ACTION ITEM: What you return must be an exact copy of the lines in the listing below between the line holding "## Read more" and the line holding "Systems Research Group](http://lendulet.inf.mit.bme.hu/)", inclusive, and nothing more.
-------
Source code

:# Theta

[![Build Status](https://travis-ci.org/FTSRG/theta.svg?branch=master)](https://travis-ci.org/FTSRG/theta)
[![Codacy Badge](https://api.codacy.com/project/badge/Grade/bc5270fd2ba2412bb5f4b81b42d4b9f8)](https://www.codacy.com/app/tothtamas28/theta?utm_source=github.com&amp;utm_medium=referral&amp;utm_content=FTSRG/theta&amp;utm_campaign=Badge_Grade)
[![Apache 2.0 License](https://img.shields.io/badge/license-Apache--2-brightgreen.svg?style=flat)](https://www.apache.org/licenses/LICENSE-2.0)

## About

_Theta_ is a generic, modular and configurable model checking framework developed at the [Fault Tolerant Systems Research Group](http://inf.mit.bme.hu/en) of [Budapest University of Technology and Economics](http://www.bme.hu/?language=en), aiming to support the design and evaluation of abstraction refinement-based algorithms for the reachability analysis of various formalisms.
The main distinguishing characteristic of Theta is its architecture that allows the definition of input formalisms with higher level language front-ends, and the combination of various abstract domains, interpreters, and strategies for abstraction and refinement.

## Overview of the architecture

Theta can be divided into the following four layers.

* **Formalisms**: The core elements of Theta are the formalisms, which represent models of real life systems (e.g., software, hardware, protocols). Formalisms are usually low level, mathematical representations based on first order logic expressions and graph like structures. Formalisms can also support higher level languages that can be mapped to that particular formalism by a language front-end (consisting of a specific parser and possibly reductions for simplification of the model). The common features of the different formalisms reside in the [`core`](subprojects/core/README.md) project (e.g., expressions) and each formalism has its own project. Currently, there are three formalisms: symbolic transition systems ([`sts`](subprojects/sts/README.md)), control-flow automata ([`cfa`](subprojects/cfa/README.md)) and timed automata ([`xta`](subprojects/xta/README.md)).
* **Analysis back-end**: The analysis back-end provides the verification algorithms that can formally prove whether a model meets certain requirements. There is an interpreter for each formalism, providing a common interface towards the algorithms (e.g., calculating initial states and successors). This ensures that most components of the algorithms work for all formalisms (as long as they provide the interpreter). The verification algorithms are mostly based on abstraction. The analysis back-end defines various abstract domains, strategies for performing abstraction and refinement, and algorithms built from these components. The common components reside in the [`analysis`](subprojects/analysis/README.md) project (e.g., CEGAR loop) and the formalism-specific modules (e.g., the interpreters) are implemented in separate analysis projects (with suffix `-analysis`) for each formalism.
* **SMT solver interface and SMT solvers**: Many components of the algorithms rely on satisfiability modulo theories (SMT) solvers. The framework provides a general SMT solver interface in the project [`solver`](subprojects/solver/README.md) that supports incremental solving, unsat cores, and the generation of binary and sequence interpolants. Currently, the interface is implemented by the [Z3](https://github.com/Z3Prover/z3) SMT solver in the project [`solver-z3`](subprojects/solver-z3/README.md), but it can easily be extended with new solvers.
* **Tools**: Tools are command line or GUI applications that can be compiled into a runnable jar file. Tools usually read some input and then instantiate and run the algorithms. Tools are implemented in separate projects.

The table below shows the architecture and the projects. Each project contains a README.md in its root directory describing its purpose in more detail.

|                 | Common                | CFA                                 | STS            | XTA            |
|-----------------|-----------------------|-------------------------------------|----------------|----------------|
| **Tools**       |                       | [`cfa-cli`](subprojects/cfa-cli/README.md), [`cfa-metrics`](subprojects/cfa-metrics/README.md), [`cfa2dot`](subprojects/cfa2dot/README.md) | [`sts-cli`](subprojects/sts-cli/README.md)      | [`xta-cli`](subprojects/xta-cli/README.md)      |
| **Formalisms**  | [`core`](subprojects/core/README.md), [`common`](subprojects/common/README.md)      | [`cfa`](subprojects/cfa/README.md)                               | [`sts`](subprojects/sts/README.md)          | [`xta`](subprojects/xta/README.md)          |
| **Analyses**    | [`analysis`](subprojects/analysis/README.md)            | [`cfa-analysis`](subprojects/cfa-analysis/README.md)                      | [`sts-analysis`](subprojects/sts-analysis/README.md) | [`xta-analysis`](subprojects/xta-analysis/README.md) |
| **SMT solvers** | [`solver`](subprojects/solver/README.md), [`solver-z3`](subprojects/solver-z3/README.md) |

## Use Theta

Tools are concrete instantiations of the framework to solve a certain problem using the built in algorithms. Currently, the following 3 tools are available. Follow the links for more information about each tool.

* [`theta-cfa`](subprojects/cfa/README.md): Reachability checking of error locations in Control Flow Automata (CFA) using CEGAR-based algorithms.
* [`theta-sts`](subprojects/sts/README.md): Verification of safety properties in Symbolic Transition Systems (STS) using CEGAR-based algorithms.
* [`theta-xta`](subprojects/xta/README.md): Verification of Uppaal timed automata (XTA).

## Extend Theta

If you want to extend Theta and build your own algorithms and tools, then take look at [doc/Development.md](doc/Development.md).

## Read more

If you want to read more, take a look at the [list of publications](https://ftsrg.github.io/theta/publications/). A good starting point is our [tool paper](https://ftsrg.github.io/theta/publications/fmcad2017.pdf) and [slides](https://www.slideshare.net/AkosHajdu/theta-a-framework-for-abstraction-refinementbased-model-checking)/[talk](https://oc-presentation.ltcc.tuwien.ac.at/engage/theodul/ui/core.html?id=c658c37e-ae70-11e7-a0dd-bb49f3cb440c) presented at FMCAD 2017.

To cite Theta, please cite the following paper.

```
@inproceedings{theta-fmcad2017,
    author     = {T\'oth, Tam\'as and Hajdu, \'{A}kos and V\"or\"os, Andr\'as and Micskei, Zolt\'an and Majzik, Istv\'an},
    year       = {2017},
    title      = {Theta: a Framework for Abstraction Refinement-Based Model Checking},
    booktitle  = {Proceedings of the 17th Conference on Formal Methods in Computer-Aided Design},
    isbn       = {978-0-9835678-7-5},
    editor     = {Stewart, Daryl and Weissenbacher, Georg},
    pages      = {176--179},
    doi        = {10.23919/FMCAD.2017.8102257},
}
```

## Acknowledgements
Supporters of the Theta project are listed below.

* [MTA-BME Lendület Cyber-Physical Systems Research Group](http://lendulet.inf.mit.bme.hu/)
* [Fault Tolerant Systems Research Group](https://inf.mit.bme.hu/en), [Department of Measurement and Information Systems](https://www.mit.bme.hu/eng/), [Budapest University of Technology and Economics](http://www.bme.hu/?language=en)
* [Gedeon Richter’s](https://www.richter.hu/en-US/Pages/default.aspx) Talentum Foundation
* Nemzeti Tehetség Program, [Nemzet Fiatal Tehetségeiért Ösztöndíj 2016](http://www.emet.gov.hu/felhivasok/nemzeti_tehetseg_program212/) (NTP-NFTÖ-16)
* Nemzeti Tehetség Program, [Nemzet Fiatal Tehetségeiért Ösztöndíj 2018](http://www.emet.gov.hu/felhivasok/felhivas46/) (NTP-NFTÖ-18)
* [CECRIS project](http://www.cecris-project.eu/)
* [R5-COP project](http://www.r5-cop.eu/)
-------
TASK RESPONSE:
## Read more

If you want to read more, take a look at the [list of publications](https://ftsrg.github.io/theta/publications/). A good starting point is our [tool paper](https://ftsrg.github.io/theta/publications/fmcad2017.pdf) and [slides](https://www.slideshare.net/AkosHajdu/theta-a-framework-for-abstraction-refinementbased-model-checking)/[talk](https://oc-presentation.ltcc.tuwien.ac.at/engage/theodul/ui/core.html?id=c658c37e-ae70-11e7-a0dd-bb49f3cb440c) presented at FMCAD 2017.

To cite Theta, please cite the following paper.

```
@inproceedings{theta-fmcad2017,
    author     = {T\'oth, Tam\'as and Hajdu, \'{A}kos and V\"or\"os, Andr\'as and Micskei, Zolt\'an and Majzik, Istv\'an},
    year       = {2017},
    title      = {Theta: a Framework for Abstraction Refinement-Based Model Checking},
    booktitle  = {Proceedings of the 17th Conference on Formal Methods in Computer-Aided Design},
    isbn       = {978-0-9835678-7-5},
    editor     = {Stewart, Daryl and Weissenbacher, Georg},
    pages      = {176--179},
    doi        = {10.23919/FMCAD.2017.8102257},
}
```

## Acknowledgements
Supporters of the Theta project are listed below.

* [MTA-BME Lendület Cyber-Physical Systems Research Group](http://lendulet.inf.mit.bme.hu/)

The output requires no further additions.